(Data items)

######

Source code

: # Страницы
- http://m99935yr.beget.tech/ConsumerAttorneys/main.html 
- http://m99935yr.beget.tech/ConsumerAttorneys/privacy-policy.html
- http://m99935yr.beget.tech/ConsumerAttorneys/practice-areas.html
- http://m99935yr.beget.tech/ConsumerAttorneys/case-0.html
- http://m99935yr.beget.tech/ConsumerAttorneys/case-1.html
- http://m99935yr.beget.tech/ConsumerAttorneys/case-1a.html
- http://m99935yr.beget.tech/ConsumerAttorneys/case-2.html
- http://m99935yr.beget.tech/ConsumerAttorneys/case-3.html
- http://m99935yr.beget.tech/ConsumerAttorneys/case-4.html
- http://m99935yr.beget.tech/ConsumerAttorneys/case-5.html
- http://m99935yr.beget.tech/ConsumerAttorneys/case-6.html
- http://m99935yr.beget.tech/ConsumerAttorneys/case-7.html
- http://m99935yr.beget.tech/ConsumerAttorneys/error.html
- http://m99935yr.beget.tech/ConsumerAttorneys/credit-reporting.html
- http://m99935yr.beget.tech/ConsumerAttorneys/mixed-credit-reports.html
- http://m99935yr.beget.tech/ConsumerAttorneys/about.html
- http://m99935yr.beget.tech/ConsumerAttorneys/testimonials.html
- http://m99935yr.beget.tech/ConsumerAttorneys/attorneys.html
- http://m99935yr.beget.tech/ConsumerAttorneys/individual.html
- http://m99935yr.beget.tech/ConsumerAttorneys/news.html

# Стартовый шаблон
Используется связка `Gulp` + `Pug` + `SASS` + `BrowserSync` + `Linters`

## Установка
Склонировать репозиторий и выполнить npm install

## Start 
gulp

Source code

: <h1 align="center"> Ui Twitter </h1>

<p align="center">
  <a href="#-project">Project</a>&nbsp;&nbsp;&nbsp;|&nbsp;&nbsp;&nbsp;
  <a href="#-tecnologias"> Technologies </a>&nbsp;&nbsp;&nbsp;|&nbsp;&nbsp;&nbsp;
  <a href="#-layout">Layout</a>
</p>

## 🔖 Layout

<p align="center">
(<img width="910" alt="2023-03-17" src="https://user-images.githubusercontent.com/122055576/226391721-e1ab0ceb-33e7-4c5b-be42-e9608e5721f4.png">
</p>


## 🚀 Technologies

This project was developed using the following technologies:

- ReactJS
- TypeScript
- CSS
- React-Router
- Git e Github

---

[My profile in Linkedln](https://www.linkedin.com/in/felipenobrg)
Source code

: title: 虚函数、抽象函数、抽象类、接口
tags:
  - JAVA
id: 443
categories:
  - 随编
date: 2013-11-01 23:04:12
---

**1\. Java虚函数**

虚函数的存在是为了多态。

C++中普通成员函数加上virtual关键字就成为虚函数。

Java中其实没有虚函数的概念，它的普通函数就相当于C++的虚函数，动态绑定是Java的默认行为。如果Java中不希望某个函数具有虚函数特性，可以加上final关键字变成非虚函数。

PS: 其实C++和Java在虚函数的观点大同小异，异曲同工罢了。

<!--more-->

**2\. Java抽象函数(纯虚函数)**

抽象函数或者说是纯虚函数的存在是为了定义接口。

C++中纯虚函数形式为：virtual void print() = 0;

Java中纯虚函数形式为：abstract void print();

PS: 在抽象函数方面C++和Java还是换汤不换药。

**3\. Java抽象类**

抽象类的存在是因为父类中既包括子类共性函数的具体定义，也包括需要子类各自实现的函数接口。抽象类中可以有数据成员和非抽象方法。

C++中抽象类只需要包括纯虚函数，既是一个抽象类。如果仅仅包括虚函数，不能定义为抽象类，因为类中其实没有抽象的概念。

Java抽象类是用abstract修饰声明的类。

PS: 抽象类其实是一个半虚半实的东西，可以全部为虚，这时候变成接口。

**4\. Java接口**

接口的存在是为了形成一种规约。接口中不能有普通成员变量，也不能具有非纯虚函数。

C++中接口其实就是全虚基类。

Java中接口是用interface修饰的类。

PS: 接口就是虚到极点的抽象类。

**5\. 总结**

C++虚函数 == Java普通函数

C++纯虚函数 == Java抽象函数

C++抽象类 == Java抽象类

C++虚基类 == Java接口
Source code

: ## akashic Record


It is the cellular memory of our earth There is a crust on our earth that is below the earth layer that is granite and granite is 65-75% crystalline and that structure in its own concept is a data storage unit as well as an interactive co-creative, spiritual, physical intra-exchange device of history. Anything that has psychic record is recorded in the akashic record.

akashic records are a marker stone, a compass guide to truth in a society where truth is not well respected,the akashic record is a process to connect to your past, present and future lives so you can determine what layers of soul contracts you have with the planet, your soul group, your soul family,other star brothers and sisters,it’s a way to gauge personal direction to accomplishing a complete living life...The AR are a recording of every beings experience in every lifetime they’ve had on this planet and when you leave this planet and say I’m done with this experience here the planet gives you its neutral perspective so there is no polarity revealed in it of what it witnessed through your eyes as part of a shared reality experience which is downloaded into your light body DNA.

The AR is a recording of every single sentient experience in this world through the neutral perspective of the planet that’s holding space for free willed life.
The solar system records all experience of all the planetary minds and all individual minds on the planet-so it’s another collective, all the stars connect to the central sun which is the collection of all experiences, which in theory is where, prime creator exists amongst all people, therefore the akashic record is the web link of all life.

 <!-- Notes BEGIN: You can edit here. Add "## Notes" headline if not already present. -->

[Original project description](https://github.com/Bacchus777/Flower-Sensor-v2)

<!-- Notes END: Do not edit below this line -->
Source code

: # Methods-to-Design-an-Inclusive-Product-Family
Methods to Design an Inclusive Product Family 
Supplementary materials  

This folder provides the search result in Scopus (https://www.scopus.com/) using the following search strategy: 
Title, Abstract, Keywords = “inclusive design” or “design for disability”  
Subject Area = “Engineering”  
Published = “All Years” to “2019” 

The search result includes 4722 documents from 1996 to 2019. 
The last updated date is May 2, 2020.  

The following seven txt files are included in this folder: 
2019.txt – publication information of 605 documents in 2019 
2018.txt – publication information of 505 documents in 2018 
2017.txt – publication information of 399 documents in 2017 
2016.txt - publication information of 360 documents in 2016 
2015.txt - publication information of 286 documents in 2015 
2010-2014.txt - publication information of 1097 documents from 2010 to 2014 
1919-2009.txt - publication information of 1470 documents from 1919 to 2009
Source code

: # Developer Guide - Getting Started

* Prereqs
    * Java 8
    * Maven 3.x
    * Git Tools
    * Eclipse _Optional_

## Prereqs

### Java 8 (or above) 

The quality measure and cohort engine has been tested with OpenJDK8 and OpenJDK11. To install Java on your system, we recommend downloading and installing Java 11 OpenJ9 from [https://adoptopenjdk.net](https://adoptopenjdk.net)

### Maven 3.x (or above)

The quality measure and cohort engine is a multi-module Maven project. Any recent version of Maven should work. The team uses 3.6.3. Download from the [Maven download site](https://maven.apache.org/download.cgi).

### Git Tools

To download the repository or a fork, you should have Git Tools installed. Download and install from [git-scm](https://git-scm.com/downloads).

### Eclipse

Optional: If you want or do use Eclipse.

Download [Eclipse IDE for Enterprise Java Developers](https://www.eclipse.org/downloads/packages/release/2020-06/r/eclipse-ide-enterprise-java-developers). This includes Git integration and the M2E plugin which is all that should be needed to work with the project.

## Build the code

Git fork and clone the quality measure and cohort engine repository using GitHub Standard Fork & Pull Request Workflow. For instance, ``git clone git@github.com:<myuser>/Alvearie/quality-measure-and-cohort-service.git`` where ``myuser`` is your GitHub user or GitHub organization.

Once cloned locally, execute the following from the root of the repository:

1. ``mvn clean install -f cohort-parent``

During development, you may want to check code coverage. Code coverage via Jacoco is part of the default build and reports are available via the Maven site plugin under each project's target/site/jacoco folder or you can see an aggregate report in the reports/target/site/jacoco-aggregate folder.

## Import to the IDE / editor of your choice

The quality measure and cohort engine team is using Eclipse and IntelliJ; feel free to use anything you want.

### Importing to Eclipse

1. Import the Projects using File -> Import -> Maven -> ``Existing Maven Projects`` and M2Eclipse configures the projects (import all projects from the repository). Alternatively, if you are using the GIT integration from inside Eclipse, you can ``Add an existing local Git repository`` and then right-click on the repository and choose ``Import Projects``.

######

To do: Beginning at the line above that contains "抽象函数或者说是纯虚函数的存在是为了定义接口。", return each line exactly through the line that contains "It is the cellular", and no others.

Solution:
抽象函数或者说是纯虚函数的存在是为了定义接口。

C++中纯虚函数形式为：virtual void print() = 0;

Java中纯虚函数形式为：abstract void print();

PS: 在抽象函数方面C++和Java还是换汤不换药。

**3\. Java抽象类**

抽象类的存在是因为父类中既包括子类共性函数的具体定义，也包括需要子类各自实现的函数接口。抽象类中可以有数据成员和非抽象方法。

C++中抽象类只需要包括纯虚函数，既是一个抽象类。如果仅仅包括虚函数，不能定义为抽象类，因为类中其实没有抽象的概念。

Java抽象类是用abstract修饰声明的类。

PS: 抽象类其实是一个半虚半实的东西，可以全部为虚，这时候变成接口。

**4\. Java接口**

接口的存在是为了形成一种规约。接口中不能有普通成员变量，也不能具有非纯虚函数。

C++中接口其实就是全虚基类。

Java中接口是用interface修饰的类。

PS: 接口就是虚到极点的抽象类。

**5\. 总结**

C++虚函数 == Java普通函数

C++纯虚函数 == Java抽象函数

C++抽象类 == Java抽象类

C++虚基类 == Java接口
Source code

: ## akashic Record


It is the cellular memory of our earth There is a crust on our earth that is below the earth layer that is granite and granite is 65-75% crystalline and that structure in its own concept is a data storage unit as well as an interactive co-creative, spiritual, physical intra-exchange device of history. Anything that has psychic record is recorded in the akashic record.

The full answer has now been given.